Verification of systolic array: An FP functional approach

Abstract

There has been much interest in the use of formal techniques for the design and analysis of systolic arrays. One important aspect of analysis of systolic array is the correctness problem.

A few attempts^[2–4] for the verification of systolic array have appeared in the literature. The deficiency is that all of these methods lack a straightforward way of proving correctness. They need either proposing a solution, then applying inductive techniques or showing that the array satisfies three types of properties: safety, liveness and termination.

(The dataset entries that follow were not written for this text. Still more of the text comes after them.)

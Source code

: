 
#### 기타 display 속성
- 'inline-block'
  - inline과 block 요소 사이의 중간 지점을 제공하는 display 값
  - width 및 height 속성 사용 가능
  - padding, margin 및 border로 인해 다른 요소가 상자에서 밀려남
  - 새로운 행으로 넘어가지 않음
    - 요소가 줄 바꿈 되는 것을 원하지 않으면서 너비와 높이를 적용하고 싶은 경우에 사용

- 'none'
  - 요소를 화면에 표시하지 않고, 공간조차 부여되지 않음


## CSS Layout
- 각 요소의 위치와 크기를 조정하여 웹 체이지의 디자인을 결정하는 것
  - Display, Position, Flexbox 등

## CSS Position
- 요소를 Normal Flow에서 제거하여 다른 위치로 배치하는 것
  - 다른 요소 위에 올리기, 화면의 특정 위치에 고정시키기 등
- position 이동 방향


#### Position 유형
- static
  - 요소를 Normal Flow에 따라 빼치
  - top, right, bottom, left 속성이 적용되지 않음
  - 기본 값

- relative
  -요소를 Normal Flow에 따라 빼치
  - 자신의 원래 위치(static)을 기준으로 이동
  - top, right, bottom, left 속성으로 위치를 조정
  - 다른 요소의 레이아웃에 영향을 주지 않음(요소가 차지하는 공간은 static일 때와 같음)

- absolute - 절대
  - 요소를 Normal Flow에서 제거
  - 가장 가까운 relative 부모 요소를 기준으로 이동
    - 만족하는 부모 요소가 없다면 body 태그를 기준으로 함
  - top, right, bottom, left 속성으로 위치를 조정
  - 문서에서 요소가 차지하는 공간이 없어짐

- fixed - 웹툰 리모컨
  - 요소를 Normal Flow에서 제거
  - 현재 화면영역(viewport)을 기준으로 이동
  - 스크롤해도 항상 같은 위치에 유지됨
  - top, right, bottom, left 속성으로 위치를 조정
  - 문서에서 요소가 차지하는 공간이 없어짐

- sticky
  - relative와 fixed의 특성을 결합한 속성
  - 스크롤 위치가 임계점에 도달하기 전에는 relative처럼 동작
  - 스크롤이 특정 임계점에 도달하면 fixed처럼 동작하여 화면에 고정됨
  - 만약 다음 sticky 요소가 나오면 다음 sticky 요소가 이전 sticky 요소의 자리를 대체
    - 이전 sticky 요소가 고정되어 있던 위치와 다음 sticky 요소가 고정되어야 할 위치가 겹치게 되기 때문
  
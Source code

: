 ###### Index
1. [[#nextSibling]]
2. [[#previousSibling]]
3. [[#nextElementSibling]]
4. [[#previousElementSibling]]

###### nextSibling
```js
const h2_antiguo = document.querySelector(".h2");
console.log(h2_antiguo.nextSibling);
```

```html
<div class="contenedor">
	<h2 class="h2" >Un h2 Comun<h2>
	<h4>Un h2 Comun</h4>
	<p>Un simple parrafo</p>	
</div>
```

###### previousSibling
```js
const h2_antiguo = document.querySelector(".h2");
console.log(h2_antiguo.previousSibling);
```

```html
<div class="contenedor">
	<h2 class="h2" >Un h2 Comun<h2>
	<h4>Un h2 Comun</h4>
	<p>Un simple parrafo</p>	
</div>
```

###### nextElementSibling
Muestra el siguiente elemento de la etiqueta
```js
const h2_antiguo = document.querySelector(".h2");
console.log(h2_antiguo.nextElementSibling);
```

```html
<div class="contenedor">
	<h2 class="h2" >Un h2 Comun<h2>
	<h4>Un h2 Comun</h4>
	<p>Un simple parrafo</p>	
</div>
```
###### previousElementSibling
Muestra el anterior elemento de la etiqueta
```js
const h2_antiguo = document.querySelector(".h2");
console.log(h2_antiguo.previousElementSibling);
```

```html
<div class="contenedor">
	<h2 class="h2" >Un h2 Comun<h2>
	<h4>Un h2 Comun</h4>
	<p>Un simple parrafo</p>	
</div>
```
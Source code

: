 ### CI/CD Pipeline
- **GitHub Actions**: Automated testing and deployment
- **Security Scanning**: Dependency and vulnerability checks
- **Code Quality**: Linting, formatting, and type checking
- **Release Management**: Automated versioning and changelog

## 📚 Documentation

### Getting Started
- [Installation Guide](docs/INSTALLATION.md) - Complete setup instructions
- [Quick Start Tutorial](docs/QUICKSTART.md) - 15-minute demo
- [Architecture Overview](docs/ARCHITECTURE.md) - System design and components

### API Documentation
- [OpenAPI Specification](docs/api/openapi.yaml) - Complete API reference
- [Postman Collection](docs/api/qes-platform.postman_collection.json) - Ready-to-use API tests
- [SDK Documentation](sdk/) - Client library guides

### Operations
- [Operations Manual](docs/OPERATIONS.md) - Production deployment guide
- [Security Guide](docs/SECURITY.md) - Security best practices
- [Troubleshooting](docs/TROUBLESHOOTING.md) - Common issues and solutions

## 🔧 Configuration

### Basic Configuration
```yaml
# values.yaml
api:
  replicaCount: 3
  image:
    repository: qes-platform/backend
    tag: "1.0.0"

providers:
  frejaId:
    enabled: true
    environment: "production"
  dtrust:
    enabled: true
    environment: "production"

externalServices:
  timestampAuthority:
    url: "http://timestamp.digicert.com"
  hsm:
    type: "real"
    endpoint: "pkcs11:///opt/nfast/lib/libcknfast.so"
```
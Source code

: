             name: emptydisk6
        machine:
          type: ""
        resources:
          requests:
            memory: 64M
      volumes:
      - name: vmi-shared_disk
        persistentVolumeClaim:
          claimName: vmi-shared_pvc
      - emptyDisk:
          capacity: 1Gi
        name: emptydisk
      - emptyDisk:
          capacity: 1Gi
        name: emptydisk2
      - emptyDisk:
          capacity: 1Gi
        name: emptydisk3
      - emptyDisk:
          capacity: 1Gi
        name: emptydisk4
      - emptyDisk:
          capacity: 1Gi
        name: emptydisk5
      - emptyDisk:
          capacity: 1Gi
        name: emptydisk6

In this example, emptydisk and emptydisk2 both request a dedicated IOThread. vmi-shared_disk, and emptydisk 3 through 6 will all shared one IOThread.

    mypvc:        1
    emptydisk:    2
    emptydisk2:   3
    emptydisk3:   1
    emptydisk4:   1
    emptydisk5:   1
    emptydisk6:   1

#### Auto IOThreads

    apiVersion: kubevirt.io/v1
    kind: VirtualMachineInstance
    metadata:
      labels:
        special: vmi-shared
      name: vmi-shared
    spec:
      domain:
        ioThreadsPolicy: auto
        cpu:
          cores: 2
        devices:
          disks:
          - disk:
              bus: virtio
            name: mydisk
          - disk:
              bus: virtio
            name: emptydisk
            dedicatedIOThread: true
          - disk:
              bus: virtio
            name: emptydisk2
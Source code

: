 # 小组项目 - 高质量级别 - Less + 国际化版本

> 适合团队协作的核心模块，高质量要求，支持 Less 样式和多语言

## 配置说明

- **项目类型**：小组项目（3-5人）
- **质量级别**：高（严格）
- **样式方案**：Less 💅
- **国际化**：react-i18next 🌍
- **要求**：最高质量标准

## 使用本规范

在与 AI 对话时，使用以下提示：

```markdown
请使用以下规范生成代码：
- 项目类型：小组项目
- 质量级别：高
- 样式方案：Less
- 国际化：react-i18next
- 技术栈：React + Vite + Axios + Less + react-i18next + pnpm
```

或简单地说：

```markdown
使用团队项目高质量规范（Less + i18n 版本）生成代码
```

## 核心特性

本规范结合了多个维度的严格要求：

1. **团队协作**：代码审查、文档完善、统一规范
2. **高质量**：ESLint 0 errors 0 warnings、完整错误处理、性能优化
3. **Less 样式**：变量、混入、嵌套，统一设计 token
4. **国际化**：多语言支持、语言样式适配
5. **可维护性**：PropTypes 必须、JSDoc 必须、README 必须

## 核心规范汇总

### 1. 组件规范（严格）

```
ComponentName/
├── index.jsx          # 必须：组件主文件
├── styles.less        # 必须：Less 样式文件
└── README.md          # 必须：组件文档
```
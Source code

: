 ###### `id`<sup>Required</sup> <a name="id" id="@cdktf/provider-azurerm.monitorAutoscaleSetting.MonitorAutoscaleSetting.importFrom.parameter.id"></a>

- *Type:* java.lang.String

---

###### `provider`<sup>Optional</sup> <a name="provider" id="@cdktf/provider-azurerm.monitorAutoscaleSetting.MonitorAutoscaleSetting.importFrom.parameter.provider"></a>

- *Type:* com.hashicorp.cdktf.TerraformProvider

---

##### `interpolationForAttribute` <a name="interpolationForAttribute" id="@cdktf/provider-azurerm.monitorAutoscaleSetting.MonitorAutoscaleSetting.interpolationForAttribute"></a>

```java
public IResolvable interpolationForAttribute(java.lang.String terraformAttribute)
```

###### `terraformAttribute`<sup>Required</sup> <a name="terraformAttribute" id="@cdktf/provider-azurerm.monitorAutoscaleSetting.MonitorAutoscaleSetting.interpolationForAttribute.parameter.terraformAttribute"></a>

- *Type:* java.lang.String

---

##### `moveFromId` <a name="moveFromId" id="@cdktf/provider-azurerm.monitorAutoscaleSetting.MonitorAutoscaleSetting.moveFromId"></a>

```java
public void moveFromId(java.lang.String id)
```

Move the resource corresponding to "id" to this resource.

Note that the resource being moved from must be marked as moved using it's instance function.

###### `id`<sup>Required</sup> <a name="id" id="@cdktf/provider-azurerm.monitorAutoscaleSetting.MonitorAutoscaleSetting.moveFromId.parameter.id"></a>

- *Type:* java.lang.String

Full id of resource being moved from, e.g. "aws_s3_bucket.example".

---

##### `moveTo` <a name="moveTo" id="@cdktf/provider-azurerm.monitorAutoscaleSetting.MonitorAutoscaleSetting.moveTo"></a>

In this paper, an FP function l approach is proposed. The goal is to verify that a given systolic design computes the function for which it was intended. Instead of the generation of a systolic architecture, the method generates a system of recursive functional equations which describes the algorithm executed by the architecture. This representation consists of several equations describing processes executed by local cells, equations describing connections between cells, functions representing data streams, and functions describing the relation between the structure of input and output data and the systolic array structures. The minimum solution of the system of recursive functional equations is the function computed by the systolic architecture.

The main advantage of this approach is that it allows us to develop an algebra of functional programs^[1]. We have developed various methods to deal with different kinds of systems of functional recursive equations. By solving the system of recursive functional equations, we can get the least solution directly. This provides a straightforward way for proving correctness.

An example is given. A typical system of recursive functional equations is generated, which can represent most of systolic design. Algebra method is developed showing how to solve this problem.